*** Opening of SUPPLIED RECORDS ***

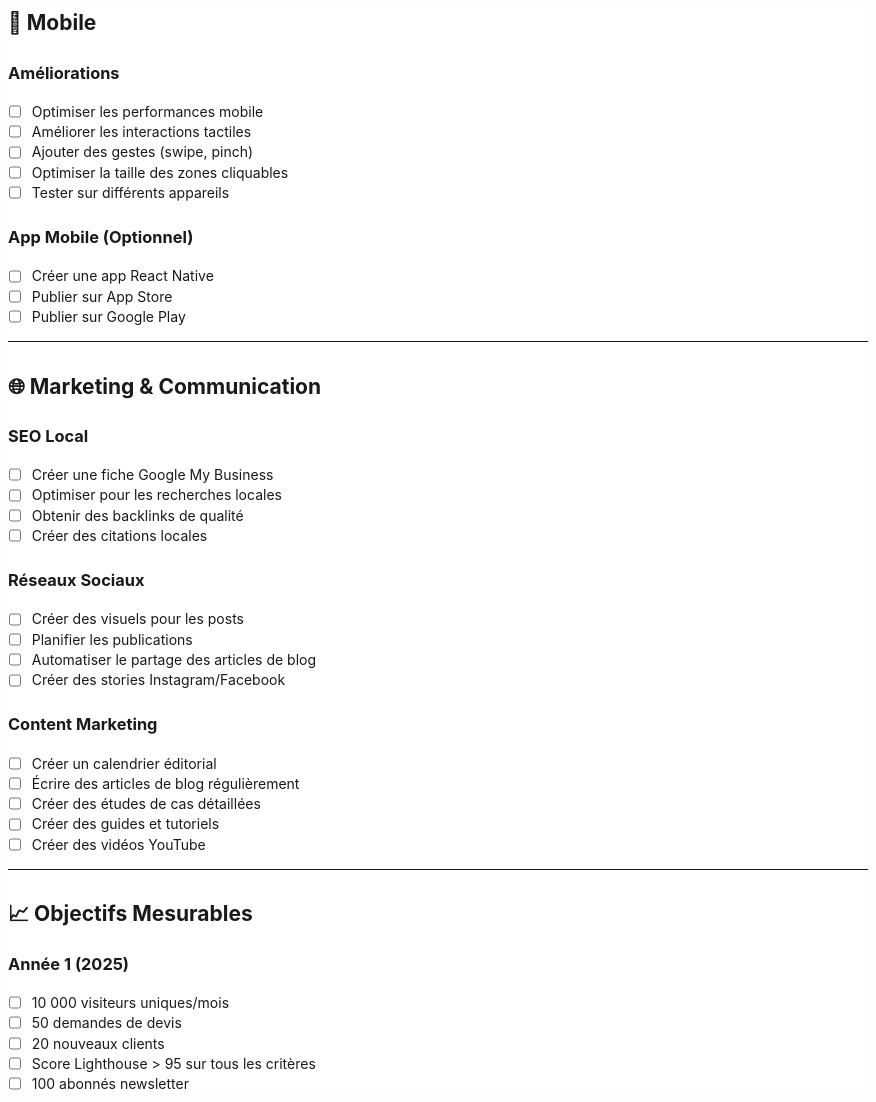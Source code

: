 
## 📱 Mobile

### Améliorations
- [ ] Optimiser les performances mobile
- [ ] Améliorer les interactions tactiles
- [ ] Ajouter des gestes (swipe, pinch)
- [ ] Optimiser la taille des zones cliquables
- [ ] Tester sur différents appareils

### App Mobile (Optionnel)
- [ ] Créer une app React Native
- [ ] Publier sur App Store
- [ ] Publier sur Google Play

---

## 🌐 Marketing & Communication

### SEO Local
- [ ] Créer une fiche Google My Business
- [ ] Optimiser pour les recherches locales
- [ ] Obtenir des backlinks de qualité
- [ ] Créer des citations locales

### Réseaux Sociaux
- [ ] Créer des visuels pour les posts
- [ ] Planifier les publications
- [ ] Automatiser le partage des articles de blog
- [ ] Créer des stories Instagram/Facebook

### Content Marketing
- [ ] Créer un calendrier éditorial
- [ ] Écrire des articles de blog régulièrement
- [ ] Créer des études de cas détaillées
- [ ] Créer des guides et tutoriels
- [ ] Créer des vidéos YouTube

---

## 📈 Objectifs Mesurables

### Année 1 (2025)
- [ ] 10 000 visiteurs uniques/mois
- [ ] 50 demandes de devis
- [ ] 20 nouveaux clients
- [ ] Score Lighthouse > 95 sur tous les critères
- [ ] 100 abonnés newsletter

*** Close of SUPPLIED RECORDS ***

WHAT IS BEING ASKED → All lines in the entries above that hold the word "Marketing" need to be copied.

OUTPUT →
## 🌐 Marketing & Communication
### Content Marketing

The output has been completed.